→ Exercise instructions: Where the word "hibernate" occurs in a line of the data, return the whole line.

Data provided Block Start

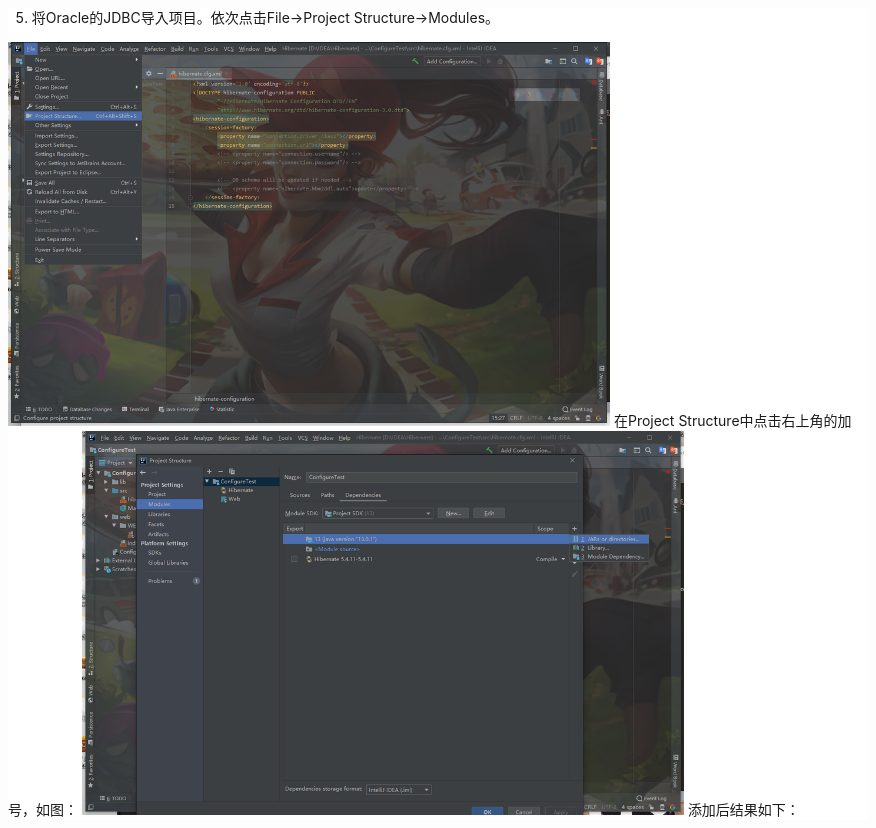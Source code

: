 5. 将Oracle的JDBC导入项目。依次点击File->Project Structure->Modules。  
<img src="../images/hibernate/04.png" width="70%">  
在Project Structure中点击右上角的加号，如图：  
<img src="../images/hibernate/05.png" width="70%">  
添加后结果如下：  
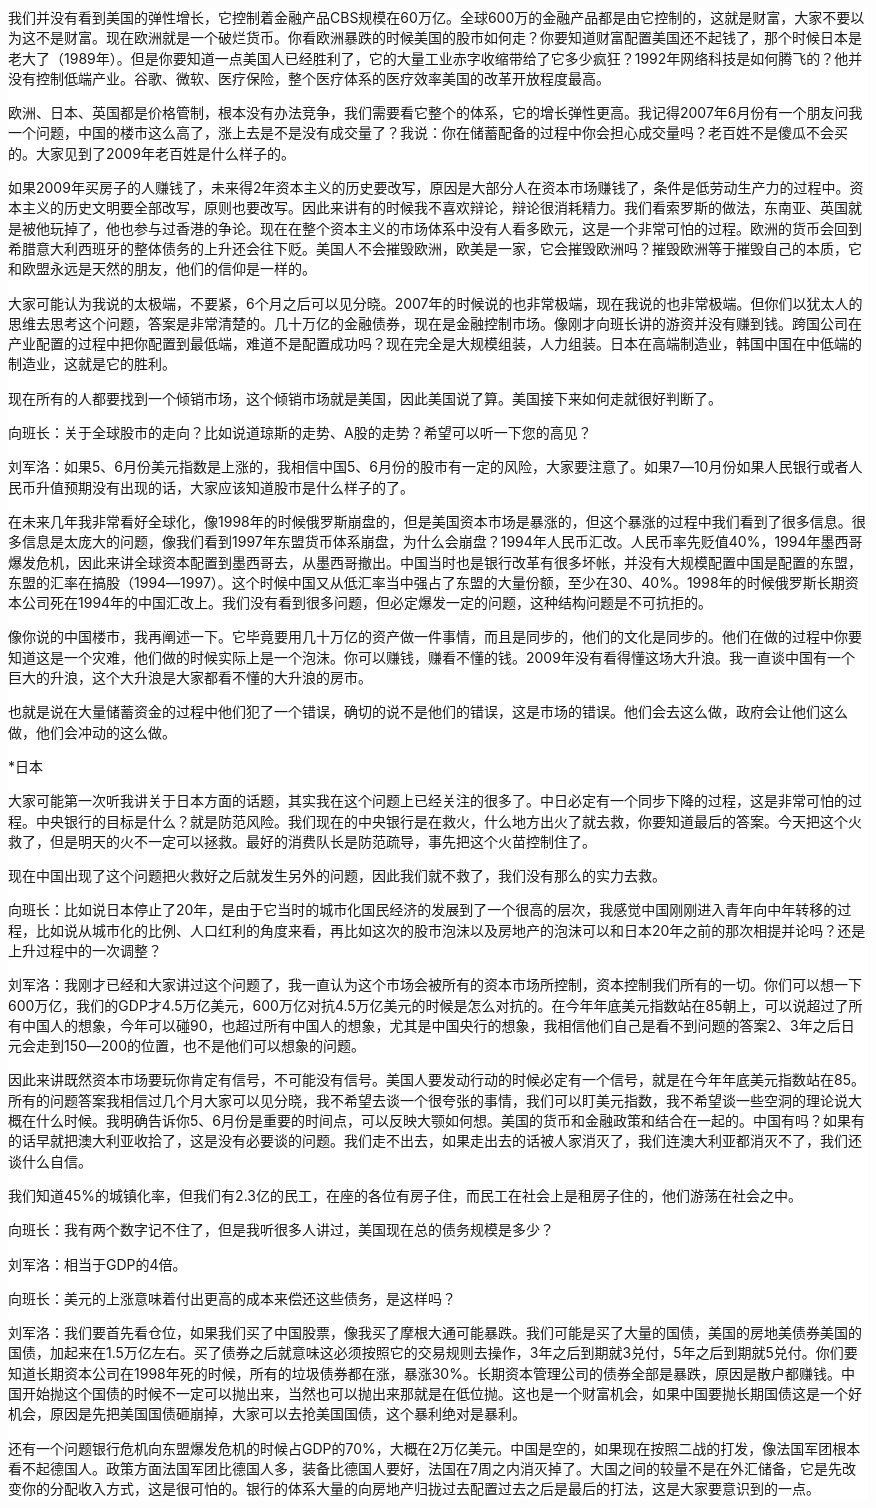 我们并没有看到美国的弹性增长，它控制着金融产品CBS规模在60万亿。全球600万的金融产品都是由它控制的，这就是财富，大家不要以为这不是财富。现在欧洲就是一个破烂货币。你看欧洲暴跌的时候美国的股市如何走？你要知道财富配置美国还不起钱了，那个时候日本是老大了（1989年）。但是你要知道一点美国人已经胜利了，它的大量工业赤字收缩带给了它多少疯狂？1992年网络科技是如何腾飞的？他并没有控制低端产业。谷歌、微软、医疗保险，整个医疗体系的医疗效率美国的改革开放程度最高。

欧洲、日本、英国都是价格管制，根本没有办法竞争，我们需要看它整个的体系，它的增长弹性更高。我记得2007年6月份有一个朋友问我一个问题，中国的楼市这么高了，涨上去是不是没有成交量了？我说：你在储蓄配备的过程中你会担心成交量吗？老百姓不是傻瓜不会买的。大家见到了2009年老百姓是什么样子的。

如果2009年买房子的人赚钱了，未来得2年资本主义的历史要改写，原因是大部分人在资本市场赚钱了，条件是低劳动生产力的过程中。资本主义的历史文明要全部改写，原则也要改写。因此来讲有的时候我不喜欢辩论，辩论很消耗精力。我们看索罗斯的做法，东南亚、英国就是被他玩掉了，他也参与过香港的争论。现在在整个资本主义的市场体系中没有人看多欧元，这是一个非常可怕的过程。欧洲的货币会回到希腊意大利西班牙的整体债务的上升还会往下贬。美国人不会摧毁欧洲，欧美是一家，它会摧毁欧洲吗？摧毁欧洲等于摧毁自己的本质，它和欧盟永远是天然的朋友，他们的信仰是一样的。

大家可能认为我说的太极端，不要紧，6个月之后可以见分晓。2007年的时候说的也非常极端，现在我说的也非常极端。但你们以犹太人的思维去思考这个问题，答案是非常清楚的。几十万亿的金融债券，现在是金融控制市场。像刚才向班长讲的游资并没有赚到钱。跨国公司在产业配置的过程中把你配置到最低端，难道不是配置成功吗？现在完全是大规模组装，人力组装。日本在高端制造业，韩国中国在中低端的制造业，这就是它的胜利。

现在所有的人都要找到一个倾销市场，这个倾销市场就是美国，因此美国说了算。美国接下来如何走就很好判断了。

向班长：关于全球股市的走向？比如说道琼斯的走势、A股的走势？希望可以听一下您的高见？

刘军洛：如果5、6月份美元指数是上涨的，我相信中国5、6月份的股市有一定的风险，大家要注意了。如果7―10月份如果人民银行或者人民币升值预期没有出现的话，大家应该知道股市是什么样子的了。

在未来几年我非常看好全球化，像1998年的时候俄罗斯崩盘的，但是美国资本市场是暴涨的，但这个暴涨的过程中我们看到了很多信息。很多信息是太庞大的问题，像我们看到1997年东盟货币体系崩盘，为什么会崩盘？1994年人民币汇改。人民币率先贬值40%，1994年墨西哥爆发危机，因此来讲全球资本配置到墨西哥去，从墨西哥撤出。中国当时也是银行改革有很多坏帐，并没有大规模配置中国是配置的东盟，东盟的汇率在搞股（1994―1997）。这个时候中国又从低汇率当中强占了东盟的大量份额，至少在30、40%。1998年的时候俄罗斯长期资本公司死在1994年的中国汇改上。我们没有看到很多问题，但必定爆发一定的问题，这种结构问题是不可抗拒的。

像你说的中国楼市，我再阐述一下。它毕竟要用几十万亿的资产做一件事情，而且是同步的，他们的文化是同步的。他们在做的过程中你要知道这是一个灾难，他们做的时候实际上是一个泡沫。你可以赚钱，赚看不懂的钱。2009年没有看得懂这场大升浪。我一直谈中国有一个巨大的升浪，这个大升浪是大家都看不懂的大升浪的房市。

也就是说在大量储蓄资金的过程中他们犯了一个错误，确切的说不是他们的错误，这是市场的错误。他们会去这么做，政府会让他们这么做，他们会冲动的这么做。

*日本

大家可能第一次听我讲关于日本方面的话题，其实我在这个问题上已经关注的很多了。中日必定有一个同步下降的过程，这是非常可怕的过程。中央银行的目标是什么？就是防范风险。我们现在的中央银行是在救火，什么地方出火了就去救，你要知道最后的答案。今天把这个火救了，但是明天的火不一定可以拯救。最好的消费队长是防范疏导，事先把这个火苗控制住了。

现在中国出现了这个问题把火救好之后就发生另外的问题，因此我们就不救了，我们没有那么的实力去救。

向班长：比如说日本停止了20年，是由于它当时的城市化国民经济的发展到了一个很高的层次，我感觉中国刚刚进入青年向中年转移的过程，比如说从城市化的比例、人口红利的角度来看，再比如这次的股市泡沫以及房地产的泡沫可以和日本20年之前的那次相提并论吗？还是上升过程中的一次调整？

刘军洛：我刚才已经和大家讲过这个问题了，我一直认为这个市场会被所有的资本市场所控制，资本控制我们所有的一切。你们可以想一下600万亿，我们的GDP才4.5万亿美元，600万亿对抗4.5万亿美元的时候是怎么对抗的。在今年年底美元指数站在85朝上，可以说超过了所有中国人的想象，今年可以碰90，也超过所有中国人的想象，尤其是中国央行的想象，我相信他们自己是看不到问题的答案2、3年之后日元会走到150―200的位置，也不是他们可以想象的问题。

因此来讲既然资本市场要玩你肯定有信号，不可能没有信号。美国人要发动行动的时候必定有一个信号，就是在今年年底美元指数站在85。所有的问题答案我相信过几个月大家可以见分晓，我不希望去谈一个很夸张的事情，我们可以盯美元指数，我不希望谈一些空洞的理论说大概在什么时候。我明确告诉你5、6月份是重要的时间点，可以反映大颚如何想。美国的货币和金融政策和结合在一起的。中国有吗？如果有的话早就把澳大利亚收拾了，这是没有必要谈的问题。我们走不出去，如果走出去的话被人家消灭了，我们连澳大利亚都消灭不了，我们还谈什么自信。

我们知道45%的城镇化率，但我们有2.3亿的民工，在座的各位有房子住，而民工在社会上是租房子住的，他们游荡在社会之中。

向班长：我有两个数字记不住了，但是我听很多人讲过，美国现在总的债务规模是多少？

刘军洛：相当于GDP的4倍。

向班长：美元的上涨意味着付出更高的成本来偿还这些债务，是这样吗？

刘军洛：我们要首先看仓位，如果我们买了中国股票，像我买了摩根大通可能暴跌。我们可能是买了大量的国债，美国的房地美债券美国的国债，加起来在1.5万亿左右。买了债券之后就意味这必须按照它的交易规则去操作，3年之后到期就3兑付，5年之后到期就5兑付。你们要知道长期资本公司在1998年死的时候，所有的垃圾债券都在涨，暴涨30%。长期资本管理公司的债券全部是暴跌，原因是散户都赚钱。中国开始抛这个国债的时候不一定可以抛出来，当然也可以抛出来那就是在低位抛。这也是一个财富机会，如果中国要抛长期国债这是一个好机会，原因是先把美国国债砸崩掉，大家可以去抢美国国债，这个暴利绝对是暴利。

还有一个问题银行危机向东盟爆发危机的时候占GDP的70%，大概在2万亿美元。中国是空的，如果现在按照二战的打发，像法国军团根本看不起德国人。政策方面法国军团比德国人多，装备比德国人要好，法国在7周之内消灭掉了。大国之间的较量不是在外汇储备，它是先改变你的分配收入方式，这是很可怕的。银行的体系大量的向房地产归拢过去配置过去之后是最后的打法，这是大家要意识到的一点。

Data provided Block End

→ Reply to the exercise:
<img src="../images/hibernate/04.png" width="70%">  
<img src="../images/hibernate/05.png" width="70%">  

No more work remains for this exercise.